Růžena Černíková in her student years
Růžena Černíková in her student years
zdroj: Archive of the witness

Růžena Černíková, née Chramostová, was born on 16 February 1929 in Milevsko. Her father, Ladislav Chramosta, worked for the then tax administration, while her mother, Anna Vaňková, was a housewife. The family moved around because of her father‘s job, until in 1939 they settled in Písek, where her mother‘s family came from. Grandparents Eduard and Josef Vaňkovi ran a cinema in Písek, which they had to sell after 1918. During the war, their uncle Jiří Beneš was arrested for listening to illegal broadcasts. He died in Pankrác prison. Uncle Eduard Vaněk was killed by a sniper during the Prague Uprising. Aunt Věra Vaňková with her husband Ing. Viktor Ferda, who was Jewish, prudently fled Czechoslovakia and worked for the government-in-exile in London. They emigrated again in 1949. Růžena Černíková graduated from the grammar school in Písek in 1948. The communist regime hit her former classmates hard, who were arrested by State Security and sentenced to long sentences. In August 1948, she married Helmut Pankratz, an undeported Austrian, and moved to the village of Lenora, near the Austrian border. Her husband emigrated to Austria around 1953 because of discrimination, while Růžena Černíková remained in Lenora with her one-year-old daughter. She then lost her housing and returned to her parents in Písek. She and her husband maintained friendly contact, but they did not live together again. They formally divorced after ten years. From the 1950s she worked as a worker in the South Bohemian Fruta factory, later in the office. In 1957, her supervisor Antonín Liška emigrated with his family to the West in a tanker of a freight train, which also affected her, and as a warning she was reassigned with other colleagues to heavy manual labour.
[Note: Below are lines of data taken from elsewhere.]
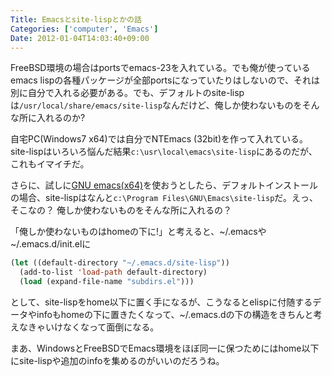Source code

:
 ```yaml
---
Title: Emacsとsite-lispとかの話
Categories: ['computer', 'Emacs']
Date: 2012-01-04T14:03:40+09:00
---
```


FreeBSD環境の場合はportsでemacs-23を入れている。でも俺が使っているemacs lispの各種パッケージが全部portsになっていたりはしないので、それは別に自分で入れる必要がある。でも、デフォルトのsite-lispは`/usr/local/share/emacs/site-lisp`なんだけど、俺しか使わないものをそんな所に入れるのか?

自宅PC(Windows7 x64)では自分でNTEmacs (32bit)を作って入れている。site-lispはいろいろ悩んだ結果`c:\usr\local\emacs\site-lisp`にあるのだが、これもイマイチだ。

さらに、試しに<a href="http://hp.vector.co.jp/authors/VA052357/emacs.html">GNU emacs(x64)</a>を使おうとしたら、デフォルトインストールの場合、site-lispはなんと`c:\Program Files\GNU\Emacs\site-lisp`だ。えっ、そこなの？ 俺しか使わないものをそんな所に入れるの？

「俺しか使わないものはhomeの下に!」と考えると、~/.emacsや~/.emacs.d/init.elに

```lisp
(let ((default-directory "~/.emacs.d/site-lisp"))
  (add-to-list 'load-path default-directory)
  (load (expand-file-name "subdirs.el")))
```

として、site-lispをhome以下に置く手になるが、こうなるとelispに付随するデータやinfoもhomeの下に置きたくなって、~/.emacs.dの下の構造をきちんと考えなきゃいけなくなって面倒になる。

まあ、WindowsとFreeBSDでEmacs環境をほぼ同一に保つためにはhome以下にsite-lispや追加のinfoを集めるのがいいのだろうね。
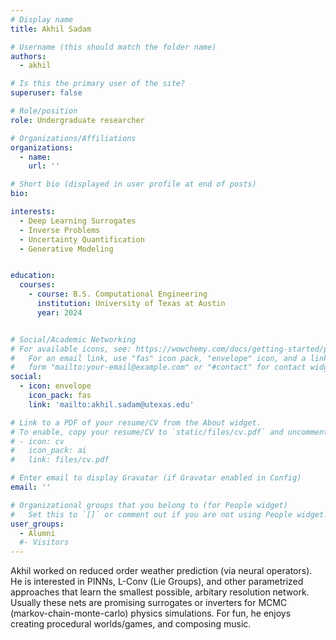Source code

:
 ```yaml
---
# Display name
title: Akhil Sadam

# Username (this should match the folder name)
authors:
  - akhil

# Is this the primary user of the site?
superuser: false

# Role/position
role: Undergraduate researcher

# Organizations/Affiliations
organizations:
  - name:
    url: ''

# Short bio (displayed in user profile at end of posts)
bio: 

interests:
  - Deep Learning Surrogates
  - Inverse Problems
  - Uncertainty Quantification
  - Generative Modeling


education:
  courses:
    - course: B.S. Computational Engineering
      institution: University of Texas at Austin
      year: 2024


# Social/Academic Networking
# For available icons, see: https://wowchemy.com/docs/getting-started/page-builder/#icons
#   For an email link, use "fas" icon pack, "envelope" icon, and a link in the
#   form "mailto:your-email@example.com" or "#contact" for contact widget.
social:
  - icon: envelope
    icon_pack: fas
    link: 'mailto:akhil.sadam@utexas.edu'

# Link to a PDF of your resume/CV from the About widget.
# To enable, copy your resume/CV to `static/files/cv.pdf` and uncomment the lines below.
# - icon: cv
#   icon_pack: ai
#   link: files/cv.pdf

# Enter email to display Gravatar (if Gravatar enabled in Config)
email: ''

# Organizational groups that you belong to (for People widget)
#   Set this to `[]` or comment out if you are not using People widget.
user_groups:
  - Alumni
  #- Visitors
---
```


Akhil worked on reduced order weather prediction (via neural operators). He is interested in PINNs, L-Conv (Lie Groups), and other parametrized approaches that learn the smallest possible, arbitary resolution network. Usually these nets are promising surrogates or inverters for MCMC (markov-chain-monte-carlo) physics simulations. For fun, he enjoys creating procedural worlds/games, and composing music.

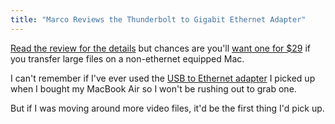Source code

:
 ```yaml
---
title: "Marco Reviews the Thunderbolt to Gigabit Ethernet Adapter"
---
```

<p><a href="http://www.marco.org/2012/07/02/thunderbolt-gigabit-adapter">Read the review for the details</a> but chances are you'll <a href="http://store.apple.com/ca/product/MD463">want one for $29</a> if you transfer large files on a non-ethernet equipped Mac.</p>
<p>I can't remember if I've ever used the <a href="http://store.apple.com/ca/product/MC704ZM/A">USB to Ethernet adapter</a> I picked up when I bought my MacBook Air so I won't be rushing out to grab one.</p>
<p>But if I was moving around more video files, it'd be the first thing I'd pick up.</p>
In 1960, she married for the second time to Jaromír Černík. They were in Austria at the time of the August 1968 occupation and considered emigrating, but eventually returned. From 1983 she worked as a court translator of English and German, worked at the Research Institute of Aeronautical Engineering and specialized in legal translations. After 1989, she met her aunt Věra Ferdová, who came to visit after forty years. She worked as a translator until she was 95, in August 2025. In 2025 she lived in Písek.